毎週イラストレーター遠藤イヅル氏による名車・珍車を紹介するコーナーです。今週の名車は、キングケニーことケニー・ロバーツがライディングしたYZR500を市販車化した「RZV500R」のご紹介です。合計4本のチャンバーからなるリアビューがとても印象的でした。

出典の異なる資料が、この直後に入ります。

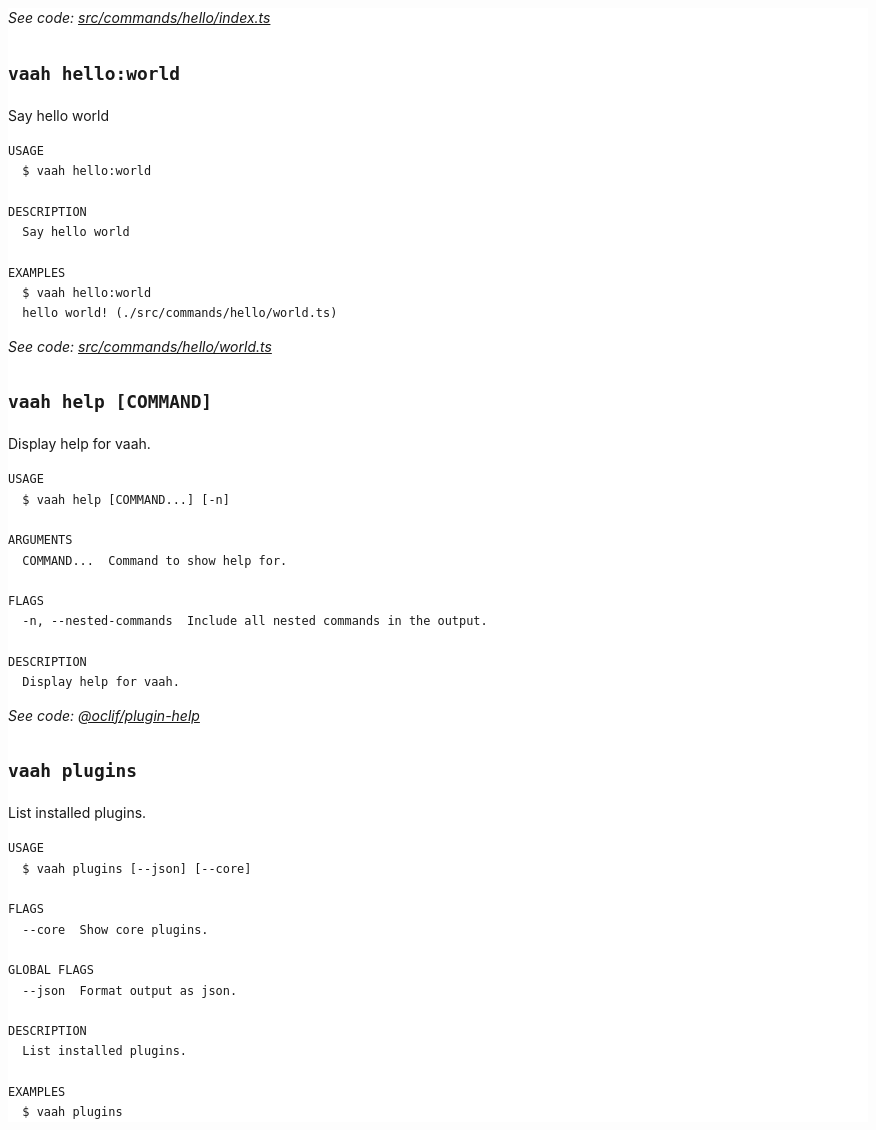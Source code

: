 _See code: [src/commands/hello/index.ts](https://github.com/webreinvent/vaah/blob/v3.2.1/src/commands/hello/index.ts)_

## `vaah hello:world`

Say hello world

```
USAGE
  $ vaah hello:world

DESCRIPTION
  Say hello world

EXAMPLES
  $ vaah hello:world
  hello world! (./src/commands/hello/world.ts)
```

_See code: [src/commands/hello/world.ts](https://github.com/webreinvent/vaah/blob/v3.2.1/src/commands/hello/world.ts)_

## `vaah help [COMMAND]`

Display help for vaah.

```
USAGE
  $ vaah help [COMMAND...] [-n]

ARGUMENTS
  COMMAND...  Command to show help for.

FLAGS
  -n, --nested-commands  Include all nested commands in the output.

DESCRIPTION
  Display help for vaah.
```

_See code: [@oclif/plugin-help](https://github.com/oclif/plugin-help/blob/v6.2.16/src/commands/help.ts)_

## `vaah plugins`

List installed plugins.

```
USAGE
  $ vaah plugins [--json] [--core]

FLAGS
  --core  Show core plugins.

GLOBAL FLAGS
  --json  Format output as json.

DESCRIPTION
  List installed plugins.

EXAMPLES
  $ vaah plugins
```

■ヤマハ・RZV500R ■エンジン:水冷2ストロークV型4気筒499㏄

■最高出力:64ps/8500rpm ■最大トルク:5.7kg・m/7500rpm


1980年代初期〜半ばにかけて沸き起こった

レーサーレプリカブームでは

国内4メーカーから多種多様なモデルが生み出され

その高い性能を競い合っていた。

特に2ストモデルは隆盛し、大いに盛り上がっていた。


ヤマハが1984年に投入したRZV500Rは、

ワークスレーサーで世界GP500ccクラスに参戦していた

1983年モデル「YZR500(OW61)」を

再現したレプリカモデルだ。


1981〜1982年のマシンOW59/OW60が搭載していた

「スクエア4」エンジンをベースにした

OW61の「V4」エンジン(厳密にはV4ではないのだが)、

2スト水冷500ccという大排気量というスペックは

当時のワークスレーサーそのもので話題となった。


性能的には自主規制値の64psだったが、

海外仕様の「RD500LC」では88psを誇った。

また、ダブルクレードル型のアルミフレームは日本仕様だけの特徴で、

「RD500LC」ではスチールフレームとされていた。

これは性能が低かった分、少しでも車体を軽量化したかったためだ。


当時ヤマハは業績が芳しくなく、

大排気量の2ストレーサーレプリカの開発には

開発者本人も「企画が通るだろうか」という不安があったそうだが、

実際に社長にプレゼンしたところ

「こういうバイクをヤマハは今こそ作らないと!」と

OKが出たため、

可能な限りOW61に近づけるべく開発陣が奮戦した、

という逸話が残っている。


しかし、ヤマハ2ストモデル最高峰のフラッグシップとしても

82万円という価格は高かったこと、

500ccという中免では乗れない排気量などから販売は苦戦し、

国内の販売台数は約3700台余りに留まったという。

とはいえ当時の注目はとても熱かった。


RZV500Rは憧れのフラッグシップモデルとして

未だに多くのファンを惹きつけている。

それは「2ストのヤマハ」のプライドを背負い

渾身の力を込められて開発されたモデルだからなのだ。